» **The problem**
What lines in the records below include the word "enumerate"? Return each one.

== Supplied data ==

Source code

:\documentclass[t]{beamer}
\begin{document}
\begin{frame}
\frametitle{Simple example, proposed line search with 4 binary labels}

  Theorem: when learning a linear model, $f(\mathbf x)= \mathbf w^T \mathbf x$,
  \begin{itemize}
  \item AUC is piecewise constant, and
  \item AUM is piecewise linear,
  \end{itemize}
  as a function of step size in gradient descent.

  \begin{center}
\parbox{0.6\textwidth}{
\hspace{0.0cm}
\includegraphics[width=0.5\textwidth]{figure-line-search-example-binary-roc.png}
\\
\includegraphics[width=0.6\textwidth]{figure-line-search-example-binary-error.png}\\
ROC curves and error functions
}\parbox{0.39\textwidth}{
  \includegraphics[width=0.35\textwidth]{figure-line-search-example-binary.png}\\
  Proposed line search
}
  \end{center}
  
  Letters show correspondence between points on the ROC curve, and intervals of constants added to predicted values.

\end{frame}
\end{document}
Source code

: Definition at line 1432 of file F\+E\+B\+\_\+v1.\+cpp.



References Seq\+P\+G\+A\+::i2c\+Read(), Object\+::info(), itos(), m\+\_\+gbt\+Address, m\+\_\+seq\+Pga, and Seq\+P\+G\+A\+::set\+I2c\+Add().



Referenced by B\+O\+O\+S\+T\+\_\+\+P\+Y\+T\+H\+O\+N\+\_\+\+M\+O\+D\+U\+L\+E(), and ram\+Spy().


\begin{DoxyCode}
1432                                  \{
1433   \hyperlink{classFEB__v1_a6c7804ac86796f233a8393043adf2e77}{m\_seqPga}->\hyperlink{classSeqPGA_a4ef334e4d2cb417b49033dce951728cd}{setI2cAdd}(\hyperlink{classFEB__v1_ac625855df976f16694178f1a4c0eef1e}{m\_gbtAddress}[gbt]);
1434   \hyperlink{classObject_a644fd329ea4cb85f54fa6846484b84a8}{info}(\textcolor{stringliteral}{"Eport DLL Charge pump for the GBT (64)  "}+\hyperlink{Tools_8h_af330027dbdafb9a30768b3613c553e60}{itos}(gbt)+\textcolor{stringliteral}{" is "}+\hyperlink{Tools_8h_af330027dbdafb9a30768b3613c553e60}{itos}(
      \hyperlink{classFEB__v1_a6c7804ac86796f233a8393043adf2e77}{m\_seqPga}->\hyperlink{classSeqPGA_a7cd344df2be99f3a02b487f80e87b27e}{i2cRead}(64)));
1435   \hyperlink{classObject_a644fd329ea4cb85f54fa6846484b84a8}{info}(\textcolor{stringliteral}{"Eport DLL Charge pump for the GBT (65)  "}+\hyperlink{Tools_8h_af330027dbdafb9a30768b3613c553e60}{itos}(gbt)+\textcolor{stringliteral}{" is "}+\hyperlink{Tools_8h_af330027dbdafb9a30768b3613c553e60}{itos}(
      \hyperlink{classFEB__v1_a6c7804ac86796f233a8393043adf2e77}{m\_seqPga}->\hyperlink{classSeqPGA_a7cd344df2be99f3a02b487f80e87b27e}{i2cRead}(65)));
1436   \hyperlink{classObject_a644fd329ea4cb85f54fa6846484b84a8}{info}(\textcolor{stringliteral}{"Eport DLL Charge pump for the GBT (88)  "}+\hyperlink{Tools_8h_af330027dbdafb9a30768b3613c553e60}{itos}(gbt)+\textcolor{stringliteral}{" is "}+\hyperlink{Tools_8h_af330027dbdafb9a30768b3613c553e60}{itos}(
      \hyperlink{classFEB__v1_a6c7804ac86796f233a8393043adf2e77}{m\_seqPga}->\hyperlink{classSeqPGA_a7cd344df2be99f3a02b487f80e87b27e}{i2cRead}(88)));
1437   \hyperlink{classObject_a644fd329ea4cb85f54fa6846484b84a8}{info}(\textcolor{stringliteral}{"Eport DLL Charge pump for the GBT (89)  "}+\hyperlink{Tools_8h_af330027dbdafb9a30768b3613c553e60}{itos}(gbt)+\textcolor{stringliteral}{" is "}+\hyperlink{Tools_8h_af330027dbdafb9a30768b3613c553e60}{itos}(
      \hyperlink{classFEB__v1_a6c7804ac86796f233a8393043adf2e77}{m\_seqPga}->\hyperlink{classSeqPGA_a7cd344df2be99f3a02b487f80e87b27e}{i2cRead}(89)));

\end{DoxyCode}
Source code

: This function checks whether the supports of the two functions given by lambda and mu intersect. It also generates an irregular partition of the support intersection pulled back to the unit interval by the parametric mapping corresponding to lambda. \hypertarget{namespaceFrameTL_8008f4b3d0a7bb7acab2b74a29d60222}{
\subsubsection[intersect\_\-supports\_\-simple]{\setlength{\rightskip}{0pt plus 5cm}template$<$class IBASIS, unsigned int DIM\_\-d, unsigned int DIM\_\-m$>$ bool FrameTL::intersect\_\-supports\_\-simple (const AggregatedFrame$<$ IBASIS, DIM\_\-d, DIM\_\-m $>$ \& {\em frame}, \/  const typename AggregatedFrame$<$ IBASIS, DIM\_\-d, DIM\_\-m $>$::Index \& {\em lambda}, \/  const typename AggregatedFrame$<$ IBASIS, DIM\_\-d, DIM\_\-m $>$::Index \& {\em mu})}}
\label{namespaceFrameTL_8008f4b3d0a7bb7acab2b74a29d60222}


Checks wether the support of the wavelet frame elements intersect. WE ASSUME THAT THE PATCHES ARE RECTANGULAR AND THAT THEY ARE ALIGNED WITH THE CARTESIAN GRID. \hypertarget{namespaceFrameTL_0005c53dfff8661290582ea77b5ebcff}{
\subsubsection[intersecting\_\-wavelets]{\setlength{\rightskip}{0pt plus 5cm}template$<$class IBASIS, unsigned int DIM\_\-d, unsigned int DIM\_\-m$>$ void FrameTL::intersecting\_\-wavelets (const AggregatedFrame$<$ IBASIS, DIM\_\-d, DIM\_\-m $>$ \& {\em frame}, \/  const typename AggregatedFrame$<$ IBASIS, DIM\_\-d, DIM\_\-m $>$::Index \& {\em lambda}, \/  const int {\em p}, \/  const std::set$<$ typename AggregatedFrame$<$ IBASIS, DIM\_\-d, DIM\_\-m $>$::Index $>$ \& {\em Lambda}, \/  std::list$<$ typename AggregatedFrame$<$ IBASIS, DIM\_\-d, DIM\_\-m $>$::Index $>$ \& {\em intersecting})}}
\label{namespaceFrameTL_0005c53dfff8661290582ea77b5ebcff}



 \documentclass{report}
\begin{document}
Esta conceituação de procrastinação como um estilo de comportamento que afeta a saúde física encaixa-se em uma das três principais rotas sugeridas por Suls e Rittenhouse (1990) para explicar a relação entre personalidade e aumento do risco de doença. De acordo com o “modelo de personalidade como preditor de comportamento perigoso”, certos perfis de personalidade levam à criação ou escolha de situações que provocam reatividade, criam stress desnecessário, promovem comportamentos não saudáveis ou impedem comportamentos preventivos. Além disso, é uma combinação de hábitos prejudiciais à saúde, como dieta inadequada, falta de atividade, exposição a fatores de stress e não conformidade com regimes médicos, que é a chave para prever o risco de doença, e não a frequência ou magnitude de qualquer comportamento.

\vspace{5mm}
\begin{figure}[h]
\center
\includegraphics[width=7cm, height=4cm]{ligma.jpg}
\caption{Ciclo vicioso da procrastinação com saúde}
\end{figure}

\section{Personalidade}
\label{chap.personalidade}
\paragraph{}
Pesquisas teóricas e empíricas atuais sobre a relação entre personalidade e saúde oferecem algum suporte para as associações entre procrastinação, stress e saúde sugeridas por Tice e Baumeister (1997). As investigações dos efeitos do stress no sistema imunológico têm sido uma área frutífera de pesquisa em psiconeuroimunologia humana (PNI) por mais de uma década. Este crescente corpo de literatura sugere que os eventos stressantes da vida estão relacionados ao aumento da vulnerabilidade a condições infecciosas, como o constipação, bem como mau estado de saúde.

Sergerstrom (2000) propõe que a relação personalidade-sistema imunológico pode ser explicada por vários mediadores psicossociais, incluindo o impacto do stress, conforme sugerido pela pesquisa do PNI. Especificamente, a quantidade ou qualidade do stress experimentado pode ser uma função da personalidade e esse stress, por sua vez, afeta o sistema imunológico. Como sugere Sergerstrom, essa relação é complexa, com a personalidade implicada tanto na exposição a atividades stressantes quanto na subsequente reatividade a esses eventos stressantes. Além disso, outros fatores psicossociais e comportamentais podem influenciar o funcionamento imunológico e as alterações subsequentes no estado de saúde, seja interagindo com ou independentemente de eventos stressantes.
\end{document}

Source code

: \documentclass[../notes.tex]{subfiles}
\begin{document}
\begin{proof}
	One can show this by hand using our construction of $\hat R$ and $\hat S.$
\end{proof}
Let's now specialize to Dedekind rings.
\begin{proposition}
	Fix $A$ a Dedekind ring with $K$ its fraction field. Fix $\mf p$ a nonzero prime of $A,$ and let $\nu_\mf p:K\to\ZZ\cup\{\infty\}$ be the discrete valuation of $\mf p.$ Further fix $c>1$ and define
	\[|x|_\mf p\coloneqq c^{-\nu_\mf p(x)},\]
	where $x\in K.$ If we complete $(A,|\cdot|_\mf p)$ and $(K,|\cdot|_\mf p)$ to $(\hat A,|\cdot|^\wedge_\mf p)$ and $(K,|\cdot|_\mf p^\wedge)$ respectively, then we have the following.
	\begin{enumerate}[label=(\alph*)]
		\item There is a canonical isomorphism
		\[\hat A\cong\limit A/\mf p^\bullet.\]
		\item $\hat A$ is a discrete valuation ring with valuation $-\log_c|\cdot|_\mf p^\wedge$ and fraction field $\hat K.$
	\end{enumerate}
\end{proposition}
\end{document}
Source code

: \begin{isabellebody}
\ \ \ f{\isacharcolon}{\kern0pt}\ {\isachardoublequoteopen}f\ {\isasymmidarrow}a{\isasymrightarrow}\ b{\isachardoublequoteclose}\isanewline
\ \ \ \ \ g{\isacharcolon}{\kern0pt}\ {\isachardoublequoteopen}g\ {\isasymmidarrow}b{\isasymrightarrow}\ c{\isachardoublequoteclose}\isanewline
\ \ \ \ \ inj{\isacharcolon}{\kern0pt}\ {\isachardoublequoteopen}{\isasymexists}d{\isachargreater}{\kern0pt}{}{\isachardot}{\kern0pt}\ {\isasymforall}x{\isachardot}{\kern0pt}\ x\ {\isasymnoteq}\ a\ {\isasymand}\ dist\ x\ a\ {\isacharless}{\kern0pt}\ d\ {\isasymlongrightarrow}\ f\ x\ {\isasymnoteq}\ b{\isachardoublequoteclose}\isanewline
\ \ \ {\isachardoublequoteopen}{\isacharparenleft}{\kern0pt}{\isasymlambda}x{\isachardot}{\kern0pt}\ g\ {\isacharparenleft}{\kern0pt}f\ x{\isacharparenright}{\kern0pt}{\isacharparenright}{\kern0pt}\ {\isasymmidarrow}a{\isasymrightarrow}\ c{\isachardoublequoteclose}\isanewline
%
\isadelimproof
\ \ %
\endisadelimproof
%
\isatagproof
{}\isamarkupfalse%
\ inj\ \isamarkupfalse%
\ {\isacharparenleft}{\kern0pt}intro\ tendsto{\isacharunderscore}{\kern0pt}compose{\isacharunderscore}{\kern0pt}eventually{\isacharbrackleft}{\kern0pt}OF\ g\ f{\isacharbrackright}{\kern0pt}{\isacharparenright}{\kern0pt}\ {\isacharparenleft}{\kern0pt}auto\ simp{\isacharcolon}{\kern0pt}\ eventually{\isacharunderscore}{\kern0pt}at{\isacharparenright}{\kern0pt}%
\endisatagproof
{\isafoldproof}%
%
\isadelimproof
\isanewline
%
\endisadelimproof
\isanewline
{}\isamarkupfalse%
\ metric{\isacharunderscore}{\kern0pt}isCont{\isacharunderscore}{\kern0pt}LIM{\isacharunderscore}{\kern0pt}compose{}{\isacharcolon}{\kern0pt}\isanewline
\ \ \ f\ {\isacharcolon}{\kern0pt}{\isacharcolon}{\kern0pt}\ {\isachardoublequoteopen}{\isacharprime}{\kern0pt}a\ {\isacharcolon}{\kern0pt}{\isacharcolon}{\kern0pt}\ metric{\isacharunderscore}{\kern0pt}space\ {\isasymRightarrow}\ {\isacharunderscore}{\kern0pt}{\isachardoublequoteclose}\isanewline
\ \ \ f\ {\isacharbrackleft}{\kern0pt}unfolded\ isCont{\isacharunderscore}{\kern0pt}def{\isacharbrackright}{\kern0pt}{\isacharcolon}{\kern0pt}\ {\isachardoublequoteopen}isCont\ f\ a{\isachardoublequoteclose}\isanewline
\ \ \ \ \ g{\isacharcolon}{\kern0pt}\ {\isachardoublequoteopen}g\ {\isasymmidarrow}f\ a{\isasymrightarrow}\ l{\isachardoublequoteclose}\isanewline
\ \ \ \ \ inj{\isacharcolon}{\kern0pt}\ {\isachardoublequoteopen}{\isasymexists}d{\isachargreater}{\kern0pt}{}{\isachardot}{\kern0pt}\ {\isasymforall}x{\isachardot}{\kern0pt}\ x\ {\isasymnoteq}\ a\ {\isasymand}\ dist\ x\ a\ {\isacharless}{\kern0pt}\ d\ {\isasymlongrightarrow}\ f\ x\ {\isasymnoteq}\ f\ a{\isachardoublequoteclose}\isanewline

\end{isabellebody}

===

» **Answer space**
	\begin{enumerate}[label=(\alph*)]
	\end{enumerate}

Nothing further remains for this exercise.